Nadie conoce su verdadero nombre, su edad, su estatura, su rostro. No hay ningún indicio que conduzca a su dirección o a un dato de su biografía. Se desconoce si es diestro o zurdo cuando ejecuta su crítica desde un muro de frente o en esquina. «Un arma muy grande. Una de las cosas más desagradables con la que puedes golpear a alguien», afirma de las paredes este tipo escurridizo que se desvanece a cada paso. Ocurre lo mismo con las pistas que siguen algunos periodistas convirtiéndose en Marlowe hasta que derrotan el olfato en una barra de noche, en una mujer que los mira entre el humo de un cigarro americano. No se sabe con certeza cuándo empezó a ilustrar los sabañones de la democracia, la realidad basura de la libertad vigilada y la crítica en el desempleo. Algunos certifican que a finales de los ochenta, en los buzones, en las alcantarillas, en los pomos de las puertas de Bristol, aparecieron ratas que fotografiaban a los transeúntes y rompían con tenazas de ficción candados de verdad. Desde entonces, sus pinturas han cicatrizado denuncias y paisaje en el muro de Gaza, en numerosas paredes urbanas en las que una niña es cacheada por un policía, la Mona Lisa apunta con un bazoka, un tigre se escapa de un código de barras -como si fuese una cárcel- y una limpiadora levanta una cortina para esconder el polvo. Tampoco los edificios se han salvado de sus grafitis. En la calle Frogmore de Bristol hay una fachada de cinco pisos en la que, a la altura del tercero, un hombre en chaqueta se asoma por la ventana y mira a lo lejos buscando a alguien, mientras una mujer en ropa interior le sujeta por el hombro tratando de calmarle. Agarrado al marco de la ventana con una mano, suspendido en miedo a lo largo de la pared, un tipo calvo y desnudo siente el vértigo del amante en fuga. Unos metros más abajo, la firma del autor del libro Wall and piece, en cuyas páginas explica que hace plantillas con cartones que luego coloca en la pared y rocía con el spray de pintura de coches.

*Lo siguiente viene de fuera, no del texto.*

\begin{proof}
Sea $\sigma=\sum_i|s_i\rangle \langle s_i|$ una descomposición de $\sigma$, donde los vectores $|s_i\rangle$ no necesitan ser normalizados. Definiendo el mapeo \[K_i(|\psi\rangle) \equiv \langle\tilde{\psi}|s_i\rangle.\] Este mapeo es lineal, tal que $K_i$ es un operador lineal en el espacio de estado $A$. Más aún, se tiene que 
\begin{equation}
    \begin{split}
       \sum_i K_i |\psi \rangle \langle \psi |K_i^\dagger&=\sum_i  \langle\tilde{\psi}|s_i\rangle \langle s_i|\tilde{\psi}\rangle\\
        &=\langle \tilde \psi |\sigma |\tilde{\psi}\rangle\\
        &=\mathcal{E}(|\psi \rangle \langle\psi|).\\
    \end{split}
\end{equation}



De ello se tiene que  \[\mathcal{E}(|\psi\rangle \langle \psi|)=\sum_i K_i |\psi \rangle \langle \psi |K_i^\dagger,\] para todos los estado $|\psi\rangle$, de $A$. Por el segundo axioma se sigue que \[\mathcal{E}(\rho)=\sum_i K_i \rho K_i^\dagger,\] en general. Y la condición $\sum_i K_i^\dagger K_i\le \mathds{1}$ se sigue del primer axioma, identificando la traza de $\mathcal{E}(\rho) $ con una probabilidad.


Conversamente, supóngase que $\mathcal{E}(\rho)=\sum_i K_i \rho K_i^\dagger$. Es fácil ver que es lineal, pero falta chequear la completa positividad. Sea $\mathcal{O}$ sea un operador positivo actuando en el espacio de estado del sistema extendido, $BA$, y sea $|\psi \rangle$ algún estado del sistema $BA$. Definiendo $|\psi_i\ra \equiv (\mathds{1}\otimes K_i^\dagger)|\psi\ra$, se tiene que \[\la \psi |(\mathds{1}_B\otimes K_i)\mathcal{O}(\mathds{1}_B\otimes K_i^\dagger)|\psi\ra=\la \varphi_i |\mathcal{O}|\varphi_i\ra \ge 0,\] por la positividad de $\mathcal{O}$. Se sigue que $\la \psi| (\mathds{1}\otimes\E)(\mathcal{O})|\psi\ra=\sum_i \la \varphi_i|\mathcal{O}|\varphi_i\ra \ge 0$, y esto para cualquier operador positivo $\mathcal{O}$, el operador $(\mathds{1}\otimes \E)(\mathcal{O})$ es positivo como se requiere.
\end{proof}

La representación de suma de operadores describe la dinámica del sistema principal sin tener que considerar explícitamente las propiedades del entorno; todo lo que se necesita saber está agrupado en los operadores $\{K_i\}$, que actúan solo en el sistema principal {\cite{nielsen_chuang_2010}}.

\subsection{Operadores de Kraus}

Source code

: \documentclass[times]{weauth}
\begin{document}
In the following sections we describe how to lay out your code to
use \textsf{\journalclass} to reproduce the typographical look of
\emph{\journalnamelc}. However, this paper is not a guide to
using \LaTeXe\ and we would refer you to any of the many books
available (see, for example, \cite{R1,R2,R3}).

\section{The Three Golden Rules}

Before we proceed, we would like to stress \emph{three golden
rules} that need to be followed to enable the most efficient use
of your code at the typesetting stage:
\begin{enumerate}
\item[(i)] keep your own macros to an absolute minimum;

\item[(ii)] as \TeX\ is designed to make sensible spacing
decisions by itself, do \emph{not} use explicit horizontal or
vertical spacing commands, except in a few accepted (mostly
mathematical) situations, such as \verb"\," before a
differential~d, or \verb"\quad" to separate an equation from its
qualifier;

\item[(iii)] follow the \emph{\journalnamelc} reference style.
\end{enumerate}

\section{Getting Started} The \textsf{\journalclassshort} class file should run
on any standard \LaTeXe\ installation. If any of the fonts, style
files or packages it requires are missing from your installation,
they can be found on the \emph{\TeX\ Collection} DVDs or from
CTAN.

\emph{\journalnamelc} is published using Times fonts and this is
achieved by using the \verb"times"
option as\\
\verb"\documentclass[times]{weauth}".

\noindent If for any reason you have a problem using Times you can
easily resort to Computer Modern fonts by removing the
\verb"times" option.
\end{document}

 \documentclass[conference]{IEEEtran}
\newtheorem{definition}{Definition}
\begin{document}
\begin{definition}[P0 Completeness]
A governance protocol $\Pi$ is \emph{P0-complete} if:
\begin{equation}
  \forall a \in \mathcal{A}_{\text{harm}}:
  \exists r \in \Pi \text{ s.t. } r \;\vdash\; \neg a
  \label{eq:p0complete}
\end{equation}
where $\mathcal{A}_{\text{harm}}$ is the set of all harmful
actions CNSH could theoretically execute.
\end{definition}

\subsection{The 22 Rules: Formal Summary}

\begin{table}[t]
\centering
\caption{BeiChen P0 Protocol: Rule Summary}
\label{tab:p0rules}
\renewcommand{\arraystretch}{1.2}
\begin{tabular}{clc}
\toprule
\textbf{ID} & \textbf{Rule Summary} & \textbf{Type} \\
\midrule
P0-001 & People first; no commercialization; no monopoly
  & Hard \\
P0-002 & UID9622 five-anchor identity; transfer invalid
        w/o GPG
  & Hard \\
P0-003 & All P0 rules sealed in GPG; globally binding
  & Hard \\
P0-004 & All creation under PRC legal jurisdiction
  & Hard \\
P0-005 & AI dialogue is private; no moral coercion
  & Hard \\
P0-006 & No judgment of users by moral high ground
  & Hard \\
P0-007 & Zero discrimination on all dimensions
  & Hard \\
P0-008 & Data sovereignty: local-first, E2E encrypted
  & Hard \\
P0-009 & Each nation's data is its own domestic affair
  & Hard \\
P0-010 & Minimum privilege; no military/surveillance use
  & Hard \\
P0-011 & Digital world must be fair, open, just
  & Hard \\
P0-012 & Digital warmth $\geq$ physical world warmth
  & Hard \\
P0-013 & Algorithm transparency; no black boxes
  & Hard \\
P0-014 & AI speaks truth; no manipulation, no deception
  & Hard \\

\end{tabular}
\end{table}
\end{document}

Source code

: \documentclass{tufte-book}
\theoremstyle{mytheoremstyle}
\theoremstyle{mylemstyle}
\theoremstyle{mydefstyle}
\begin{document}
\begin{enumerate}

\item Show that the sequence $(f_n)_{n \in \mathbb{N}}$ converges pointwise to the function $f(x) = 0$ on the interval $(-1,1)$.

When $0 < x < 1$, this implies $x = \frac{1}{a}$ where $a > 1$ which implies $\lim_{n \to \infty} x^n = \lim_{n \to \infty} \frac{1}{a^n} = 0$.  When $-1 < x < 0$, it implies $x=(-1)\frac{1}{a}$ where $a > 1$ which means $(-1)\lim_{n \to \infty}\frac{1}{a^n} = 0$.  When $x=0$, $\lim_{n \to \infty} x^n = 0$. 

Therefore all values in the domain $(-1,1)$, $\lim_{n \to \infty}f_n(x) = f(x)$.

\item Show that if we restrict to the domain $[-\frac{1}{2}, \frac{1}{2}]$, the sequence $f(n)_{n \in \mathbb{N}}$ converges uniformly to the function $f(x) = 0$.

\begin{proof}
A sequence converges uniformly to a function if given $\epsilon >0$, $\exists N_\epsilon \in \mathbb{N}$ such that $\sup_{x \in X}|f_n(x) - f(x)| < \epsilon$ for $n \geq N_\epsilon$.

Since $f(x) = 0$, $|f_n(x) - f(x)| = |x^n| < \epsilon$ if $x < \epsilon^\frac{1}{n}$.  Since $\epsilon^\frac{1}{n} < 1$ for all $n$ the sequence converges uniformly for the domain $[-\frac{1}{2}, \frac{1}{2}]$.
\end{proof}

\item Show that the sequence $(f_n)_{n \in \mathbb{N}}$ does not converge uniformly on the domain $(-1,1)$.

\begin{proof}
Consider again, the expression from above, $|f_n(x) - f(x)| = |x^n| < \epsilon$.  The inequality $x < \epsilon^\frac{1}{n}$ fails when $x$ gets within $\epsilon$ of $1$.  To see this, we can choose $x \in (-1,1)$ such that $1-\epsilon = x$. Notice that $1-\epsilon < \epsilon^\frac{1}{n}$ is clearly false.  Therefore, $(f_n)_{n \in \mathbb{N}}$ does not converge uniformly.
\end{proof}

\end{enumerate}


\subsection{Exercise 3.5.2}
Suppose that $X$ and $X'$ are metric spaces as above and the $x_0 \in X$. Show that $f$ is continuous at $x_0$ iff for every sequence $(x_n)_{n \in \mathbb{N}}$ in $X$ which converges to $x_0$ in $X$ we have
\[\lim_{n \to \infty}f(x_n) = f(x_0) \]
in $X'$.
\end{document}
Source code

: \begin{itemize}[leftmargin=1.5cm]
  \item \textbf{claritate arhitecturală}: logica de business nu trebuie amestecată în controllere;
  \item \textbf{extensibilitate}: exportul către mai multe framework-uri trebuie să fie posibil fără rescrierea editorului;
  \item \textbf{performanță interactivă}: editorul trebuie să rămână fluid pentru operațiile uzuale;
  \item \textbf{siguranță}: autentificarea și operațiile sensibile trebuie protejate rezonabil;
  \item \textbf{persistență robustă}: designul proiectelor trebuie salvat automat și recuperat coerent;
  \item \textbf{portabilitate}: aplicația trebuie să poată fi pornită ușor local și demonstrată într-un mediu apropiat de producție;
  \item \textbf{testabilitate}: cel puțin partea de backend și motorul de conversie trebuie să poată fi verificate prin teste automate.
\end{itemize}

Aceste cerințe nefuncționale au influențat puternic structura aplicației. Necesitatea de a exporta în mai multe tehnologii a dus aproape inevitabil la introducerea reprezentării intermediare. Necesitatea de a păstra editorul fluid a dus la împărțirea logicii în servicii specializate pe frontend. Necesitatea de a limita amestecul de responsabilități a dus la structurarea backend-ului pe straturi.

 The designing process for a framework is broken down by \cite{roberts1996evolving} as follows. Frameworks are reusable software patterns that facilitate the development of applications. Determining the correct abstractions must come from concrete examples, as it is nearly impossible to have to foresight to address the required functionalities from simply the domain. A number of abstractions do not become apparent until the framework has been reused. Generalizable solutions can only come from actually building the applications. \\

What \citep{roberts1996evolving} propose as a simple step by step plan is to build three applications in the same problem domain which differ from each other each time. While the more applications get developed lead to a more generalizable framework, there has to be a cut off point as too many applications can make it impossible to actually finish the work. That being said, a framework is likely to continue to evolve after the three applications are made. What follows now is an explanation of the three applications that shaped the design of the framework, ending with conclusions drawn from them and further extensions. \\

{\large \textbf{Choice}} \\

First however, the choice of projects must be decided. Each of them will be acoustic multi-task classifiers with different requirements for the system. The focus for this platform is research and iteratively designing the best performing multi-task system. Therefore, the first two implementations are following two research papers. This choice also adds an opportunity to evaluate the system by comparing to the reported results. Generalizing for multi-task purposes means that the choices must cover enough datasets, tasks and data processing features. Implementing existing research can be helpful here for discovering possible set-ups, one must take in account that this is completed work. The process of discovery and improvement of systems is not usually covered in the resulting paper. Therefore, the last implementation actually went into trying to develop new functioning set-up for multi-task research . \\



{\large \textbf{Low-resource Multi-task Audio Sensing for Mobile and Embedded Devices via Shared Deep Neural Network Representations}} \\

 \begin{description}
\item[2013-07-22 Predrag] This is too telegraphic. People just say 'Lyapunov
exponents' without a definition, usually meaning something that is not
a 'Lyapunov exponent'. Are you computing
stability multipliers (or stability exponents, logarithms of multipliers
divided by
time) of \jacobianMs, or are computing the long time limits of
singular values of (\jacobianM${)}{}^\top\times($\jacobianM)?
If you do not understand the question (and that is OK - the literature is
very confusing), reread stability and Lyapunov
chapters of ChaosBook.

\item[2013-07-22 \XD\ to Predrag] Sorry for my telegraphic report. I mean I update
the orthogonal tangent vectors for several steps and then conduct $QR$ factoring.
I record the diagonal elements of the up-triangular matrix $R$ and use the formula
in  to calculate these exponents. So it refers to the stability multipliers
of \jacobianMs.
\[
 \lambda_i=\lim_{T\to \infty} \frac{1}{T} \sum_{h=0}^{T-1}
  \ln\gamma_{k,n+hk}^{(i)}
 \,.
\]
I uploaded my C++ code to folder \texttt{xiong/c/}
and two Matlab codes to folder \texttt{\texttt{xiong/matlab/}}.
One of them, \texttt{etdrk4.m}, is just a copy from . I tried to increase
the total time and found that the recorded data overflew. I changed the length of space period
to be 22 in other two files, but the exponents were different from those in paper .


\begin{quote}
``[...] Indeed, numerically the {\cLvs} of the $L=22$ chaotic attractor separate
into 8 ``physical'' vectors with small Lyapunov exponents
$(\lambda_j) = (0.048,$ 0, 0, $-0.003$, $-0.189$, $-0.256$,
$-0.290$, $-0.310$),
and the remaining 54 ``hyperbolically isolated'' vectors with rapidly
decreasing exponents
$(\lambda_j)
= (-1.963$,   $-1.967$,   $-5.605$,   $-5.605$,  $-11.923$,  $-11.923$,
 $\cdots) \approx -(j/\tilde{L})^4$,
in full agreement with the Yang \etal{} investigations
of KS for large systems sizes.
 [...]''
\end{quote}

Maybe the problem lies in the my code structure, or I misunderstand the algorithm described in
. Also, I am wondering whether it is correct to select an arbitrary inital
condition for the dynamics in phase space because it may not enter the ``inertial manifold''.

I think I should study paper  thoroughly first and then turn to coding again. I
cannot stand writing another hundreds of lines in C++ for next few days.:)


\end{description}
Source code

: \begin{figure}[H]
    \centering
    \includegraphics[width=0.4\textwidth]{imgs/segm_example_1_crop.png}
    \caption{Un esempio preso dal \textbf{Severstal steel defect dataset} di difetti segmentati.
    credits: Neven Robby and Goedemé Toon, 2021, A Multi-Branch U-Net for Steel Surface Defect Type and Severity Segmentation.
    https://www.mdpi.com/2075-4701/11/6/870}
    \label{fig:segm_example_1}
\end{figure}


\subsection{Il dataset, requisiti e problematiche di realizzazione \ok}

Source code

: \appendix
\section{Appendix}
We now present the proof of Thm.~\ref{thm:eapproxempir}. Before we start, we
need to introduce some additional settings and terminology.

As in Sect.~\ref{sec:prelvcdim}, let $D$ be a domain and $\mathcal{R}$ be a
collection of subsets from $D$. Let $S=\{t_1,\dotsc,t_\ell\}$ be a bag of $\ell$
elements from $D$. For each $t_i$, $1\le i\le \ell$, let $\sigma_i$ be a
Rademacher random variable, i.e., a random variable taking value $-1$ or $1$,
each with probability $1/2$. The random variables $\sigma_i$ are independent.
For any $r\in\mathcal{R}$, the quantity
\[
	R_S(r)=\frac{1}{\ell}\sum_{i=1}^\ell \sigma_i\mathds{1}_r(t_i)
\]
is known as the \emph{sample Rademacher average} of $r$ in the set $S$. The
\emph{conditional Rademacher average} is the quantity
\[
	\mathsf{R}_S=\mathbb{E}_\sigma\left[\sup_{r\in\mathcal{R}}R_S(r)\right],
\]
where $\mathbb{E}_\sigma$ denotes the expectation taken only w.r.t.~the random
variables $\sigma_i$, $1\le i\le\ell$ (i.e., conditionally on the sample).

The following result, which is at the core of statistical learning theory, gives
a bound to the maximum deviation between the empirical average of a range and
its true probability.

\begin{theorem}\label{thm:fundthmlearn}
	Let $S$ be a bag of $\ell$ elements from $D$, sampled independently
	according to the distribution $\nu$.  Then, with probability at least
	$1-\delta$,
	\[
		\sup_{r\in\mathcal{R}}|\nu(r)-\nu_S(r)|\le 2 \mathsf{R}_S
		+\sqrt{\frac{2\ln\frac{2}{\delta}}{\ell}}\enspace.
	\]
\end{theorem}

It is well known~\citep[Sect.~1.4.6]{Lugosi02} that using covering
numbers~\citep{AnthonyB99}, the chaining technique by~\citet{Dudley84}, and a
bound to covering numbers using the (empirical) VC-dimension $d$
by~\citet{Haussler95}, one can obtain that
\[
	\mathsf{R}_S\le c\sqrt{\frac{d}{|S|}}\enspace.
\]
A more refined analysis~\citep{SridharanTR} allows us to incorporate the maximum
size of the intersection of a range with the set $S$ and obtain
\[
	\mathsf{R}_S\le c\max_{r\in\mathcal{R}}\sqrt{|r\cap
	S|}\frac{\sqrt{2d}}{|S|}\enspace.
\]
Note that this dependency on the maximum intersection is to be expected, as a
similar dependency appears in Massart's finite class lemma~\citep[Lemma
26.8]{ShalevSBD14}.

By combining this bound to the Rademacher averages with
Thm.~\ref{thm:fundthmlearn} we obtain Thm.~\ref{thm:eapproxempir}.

Banksy es un artista de guerrilla. La calle es su galería de arte. El campo de batalla donde ejerce simple, directo, rápido e impactante. Nada humano quiere que le resulte ajeno. Aquello que las autoridades tratan de ocultar -incluso a los espías- Banksy lo hace público. Sus denuncias son un arte-facto explosivo contra el sistema. A veces es el político, otras el del arte. Porque también es experto en entrar subrepticiamente en grandes museos para colgar obras de humor al lado de cuadros venerables -como la imagen de un hombre cavernícola empujando un carro de supermercado en una de las paredes del Museo Británico-. Sus piezas están muy cotizadas por personajes célebres del cine y en las casas de subastas como Sotheby´s o la de Miami donde llegó, procedente de un muro del barrio londinense de Wood Green, su grafiti robado Slave Labour (un niño cosiendo a máquina pequeñas banderas británicas) al precio de salida de 700 mil dólares. En picturesonwalls.com también se puede adquirir grabados suyos a 500 libras.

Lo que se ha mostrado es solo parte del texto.